How to complete this task - What follows is a set of records; repeat all of them exactly.

Extracted data entries
------

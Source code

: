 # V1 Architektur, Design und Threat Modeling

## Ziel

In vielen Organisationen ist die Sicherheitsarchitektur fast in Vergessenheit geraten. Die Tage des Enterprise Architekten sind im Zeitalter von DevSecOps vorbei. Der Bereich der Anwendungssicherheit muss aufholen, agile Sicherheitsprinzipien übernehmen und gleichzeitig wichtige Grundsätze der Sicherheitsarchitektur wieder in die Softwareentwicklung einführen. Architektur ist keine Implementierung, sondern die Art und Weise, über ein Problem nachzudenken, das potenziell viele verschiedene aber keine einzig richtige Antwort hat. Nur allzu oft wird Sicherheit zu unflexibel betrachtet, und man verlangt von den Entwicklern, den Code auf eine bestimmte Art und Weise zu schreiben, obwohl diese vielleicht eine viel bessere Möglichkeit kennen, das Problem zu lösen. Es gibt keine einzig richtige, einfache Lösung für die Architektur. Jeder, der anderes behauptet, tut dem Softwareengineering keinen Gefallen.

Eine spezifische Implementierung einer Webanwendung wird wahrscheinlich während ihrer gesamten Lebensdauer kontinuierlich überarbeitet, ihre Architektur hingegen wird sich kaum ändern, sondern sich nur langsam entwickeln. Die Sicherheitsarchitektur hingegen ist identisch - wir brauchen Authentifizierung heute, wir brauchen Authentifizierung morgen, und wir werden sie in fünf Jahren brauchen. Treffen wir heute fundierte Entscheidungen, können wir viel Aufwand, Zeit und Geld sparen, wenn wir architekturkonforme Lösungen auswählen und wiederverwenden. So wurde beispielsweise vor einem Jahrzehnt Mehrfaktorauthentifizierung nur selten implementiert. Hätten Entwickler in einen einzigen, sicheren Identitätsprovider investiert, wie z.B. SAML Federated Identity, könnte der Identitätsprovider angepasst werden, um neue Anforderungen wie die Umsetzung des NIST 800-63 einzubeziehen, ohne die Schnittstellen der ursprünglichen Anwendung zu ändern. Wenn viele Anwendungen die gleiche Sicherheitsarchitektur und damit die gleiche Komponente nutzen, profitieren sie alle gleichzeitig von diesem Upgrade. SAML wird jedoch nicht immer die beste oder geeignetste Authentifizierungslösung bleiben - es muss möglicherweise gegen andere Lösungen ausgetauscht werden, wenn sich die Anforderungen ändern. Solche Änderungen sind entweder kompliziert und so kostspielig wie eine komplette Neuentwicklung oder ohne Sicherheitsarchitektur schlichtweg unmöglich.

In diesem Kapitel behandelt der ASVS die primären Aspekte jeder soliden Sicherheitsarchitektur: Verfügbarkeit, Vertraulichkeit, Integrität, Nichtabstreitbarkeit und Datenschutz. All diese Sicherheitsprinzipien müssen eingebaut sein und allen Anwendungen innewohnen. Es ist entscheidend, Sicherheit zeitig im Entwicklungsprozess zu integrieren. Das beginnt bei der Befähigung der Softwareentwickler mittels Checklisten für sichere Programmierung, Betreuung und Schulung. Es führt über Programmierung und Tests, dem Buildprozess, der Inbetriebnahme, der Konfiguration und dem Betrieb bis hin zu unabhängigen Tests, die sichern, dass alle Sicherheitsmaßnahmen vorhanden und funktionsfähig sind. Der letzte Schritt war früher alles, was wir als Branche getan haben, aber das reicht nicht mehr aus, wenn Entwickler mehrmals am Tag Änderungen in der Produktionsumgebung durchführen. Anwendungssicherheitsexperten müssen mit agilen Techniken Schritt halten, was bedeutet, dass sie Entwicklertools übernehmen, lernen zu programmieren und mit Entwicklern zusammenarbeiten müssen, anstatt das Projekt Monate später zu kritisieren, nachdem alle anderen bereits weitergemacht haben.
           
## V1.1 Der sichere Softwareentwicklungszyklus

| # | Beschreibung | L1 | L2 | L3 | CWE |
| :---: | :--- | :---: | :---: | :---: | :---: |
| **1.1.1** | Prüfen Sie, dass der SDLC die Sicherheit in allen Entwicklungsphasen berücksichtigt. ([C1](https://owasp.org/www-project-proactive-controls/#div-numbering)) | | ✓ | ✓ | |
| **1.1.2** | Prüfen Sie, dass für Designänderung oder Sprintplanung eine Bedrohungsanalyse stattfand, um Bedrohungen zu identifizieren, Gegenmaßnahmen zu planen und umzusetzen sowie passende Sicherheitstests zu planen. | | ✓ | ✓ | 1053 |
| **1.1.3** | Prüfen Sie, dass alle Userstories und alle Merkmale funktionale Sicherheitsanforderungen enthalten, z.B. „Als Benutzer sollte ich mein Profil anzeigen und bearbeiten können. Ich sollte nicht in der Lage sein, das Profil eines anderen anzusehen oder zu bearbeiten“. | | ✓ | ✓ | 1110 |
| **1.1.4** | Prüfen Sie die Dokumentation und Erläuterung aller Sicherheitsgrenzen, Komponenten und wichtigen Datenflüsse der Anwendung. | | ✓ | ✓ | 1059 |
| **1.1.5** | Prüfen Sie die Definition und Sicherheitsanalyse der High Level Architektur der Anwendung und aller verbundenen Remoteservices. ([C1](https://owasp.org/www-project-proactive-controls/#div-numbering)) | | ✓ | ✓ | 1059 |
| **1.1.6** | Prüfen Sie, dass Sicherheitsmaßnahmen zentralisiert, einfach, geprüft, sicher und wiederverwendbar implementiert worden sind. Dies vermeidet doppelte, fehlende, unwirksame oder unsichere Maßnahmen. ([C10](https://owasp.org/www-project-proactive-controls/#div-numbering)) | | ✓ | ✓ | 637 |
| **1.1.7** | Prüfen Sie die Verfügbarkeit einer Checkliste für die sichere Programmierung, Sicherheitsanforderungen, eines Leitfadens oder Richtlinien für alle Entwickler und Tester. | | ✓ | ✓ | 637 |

------

Result of the task -
Source code

: # V1 Architektur, Design und Threat Modeling

## Ziel

In vielen Organisationen ist die Sicherheitsarchitektur fast in Vergessenheit geraten. Die Tage des Enterprise Architekten sind im Zeitalter von DevSecOps vorbei. Der Bereich der Anwendungssicherheit muss aufholen, agile Sicherheitsprinzipien übernehmen und gleichzeitig wichtige Grundsätze der Sicherheitsarchitektur wieder in die Softwareentwicklung einführen. Architektur ist keine Implementierung, sondern die Art und Weise, über ein Problem nachzudenken, das potenziell viele verschiedene aber keine einzig richtige Antwort hat. Nur allzu oft wird Sicherheit zu unflexibel betrachtet, und man verlangt von den Entwicklern, den Code auf eine bestimmte Art und Weise zu schreiben, obwohl diese vielleicht eine viel bessere Möglichkeit kennen, das Problem zu lösen. Es gibt keine einzig richtige, einfache Lösung für die Architektur. Jeder, der anderes behauptet, tut dem Softwareengineering keinen Gefallen.

Eine spezifische Implementierung einer Webanwendung wird wahrscheinlich während ihrer gesamten Lebensdauer kontinuierlich überarbeitet, ihre Architektur hingegen wird sich kaum ändern, sondern sich nur langsam entwickeln. Die Sicherheitsarchitektur hingegen ist identisch - wir brauchen Authentifizierung heute, wir brauchen Authentifizierung morgen, und wir werden sie in fünf Jahren brauchen. Treffen wir heute fundierte Entscheidungen, können wir viel Aufwand, Zeit und Geld sparen, wenn wir architekturkonforme Lösungen auswählen und wiederverwenden. So wurde beispielsweise vor einem Jahrzehnt Mehrfaktorauthentifizierung nur selten implementiert. Hätten Entwickler in einen einzigen, sicheren Identitätsprovider investiert, wie z.B. SAML Federated Identity, könnte der Identitätsprovider angepasst werden, um neue Anforderungen wie die Umsetzung des NIST 800-63 einzubeziehen, ohne die Schnittstellen der ursprünglichen Anwendung zu ändern. Wenn viele Anwendungen die gleiche Sicherheitsarchitektur und damit die gleiche Komponente nutzen, profitieren sie alle gleichzeitig von diesem Upgrade. SAML wird jedoch nicht immer die beste oder geeignetste Authentifizierungslösung bleiben - es muss möglicherweise gegen andere Lösungen ausgetauscht werden, wenn sich die Anforderungen ändern. Solche Änderungen sind entweder kompliziert und so kostspielig wie eine komplette Neuentwicklung oder ohne Sicherheitsarchitektur schlichtweg unmöglich.

In diesem Kapitel behandelt der ASVS die primären Aspekte jeder soliden Sicherheitsarchitektur: Verfügbarkeit, Vertraulichkeit, Integrität, Nichtabstreitbarkeit und Datenschutz. All diese Sicherheitsprinzipien müssen eingebaut sein und allen Anwendungen innewohnen. Es ist entscheidend, Sicherheit zeitig im Entwicklungsprozess zu integrieren. Das beginnt bei der Befähigung der Softwareentwickler mittels Checklisten für sichere Programmierung, Betreuung und Schulung. Es führt über Programmierung und Tests, dem Buildprozess, der Inbetriebnahme, der Konfiguration und dem Betrieb bis hin zu unabhängigen Tests, die sichern, dass alle Sicherheitsmaßnahmen vorhanden und funktionsfähig sind. Der letzte Schritt war früher alles, was wir als Branche getan haben, aber das reicht nicht mehr aus, wenn Entwickler mehrmals am Tag Änderungen in der Produktionsumgebung durchführen. Anwendungssicherheitsexperten müssen mit agilen Techniken Schritt halten, was bedeutet, dass sie Entwicklertools übernehmen, lernen zu programmieren und mit Entwicklern zusammenarbeiten müssen, anstatt das Projekt Monate später zu kritisieren, nachdem alle anderen bereits weitergemacht haben.
           
## V1.1 Der sichere Softwareentwicklungszyklus

| # | Beschreibung | L1 | L2 | L3 | CWE |
| :---: | :--- | :---: | :---: | :---: | :---: |
| **1.1.1** | Prüfen Sie, dass der SDLC die Sicherheit in allen Entwicklungsphasen berücksichtigt. ([C1](https://owasp.org/www-project-proactive-controls/#div-numbering)) | | ✓ | ✓ | |
| **1.1.2** | Prüfen Sie, dass für Designänderung oder Sprintplanung eine Bedrohungsanalyse stattfand, um Bedrohungen zu identifizieren, Gegenmaßnahmen zu planen und umzusetzen sowie passende Sicherheitstests zu planen. | | ✓ | ✓ | 1053 |
| **1.1.3** | Prüfen Sie, dass alle Userstories und alle Merkmale funktionale Sicherheitsanforderungen enthalten, z.B. „Als Benutzer sollte ich mein Profil anzeigen und bearbeiten können. Ich sollte nicht in der Lage sein, das Profil eines anderen anzusehen oder zu bearbeiten“. | | ✓ | ✓ | 1110 |
| **1.1.4** | Prüfen Sie die Dokumentation und Erläuterung aller Sicherheitsgrenzen, Komponenten und wichtigen Datenflüsse der Anwendung. | | ✓ | ✓ | 1059 |
| **1.1.5** | Prüfen Sie die Definition und Sicherheitsanalyse der High Level Architektur der Anwendung und aller verbundenen Remoteservices. ([C1](https://owasp.org/www-project-proactive-controls/#div-numbering)) | | ✓ | ✓ | 1059 |
| **1.1.6** | Prüfen Sie, dass Sicherheitsmaßnahmen zentralisiert, einfach, geprüft, sicher und wiederverwendbar implementiert worden sind. Dies vermeidet doppelte, fehlende, unwirksame oder unsichere Maßnahmen. ([C10](https://owasp.org/www-project-proactive-controls/#div-numbering)) | | ✓ | ✓ | 637 |
| **1.1.7** | Prüfen Sie die Verfügbarkeit einer Checkliste für die sichere Programmierung, Sicherheitsanforderungen, eines Leitfadens oder Richtlinien für alle Entwickler und Tester. | | ✓ | ✓ | 637 |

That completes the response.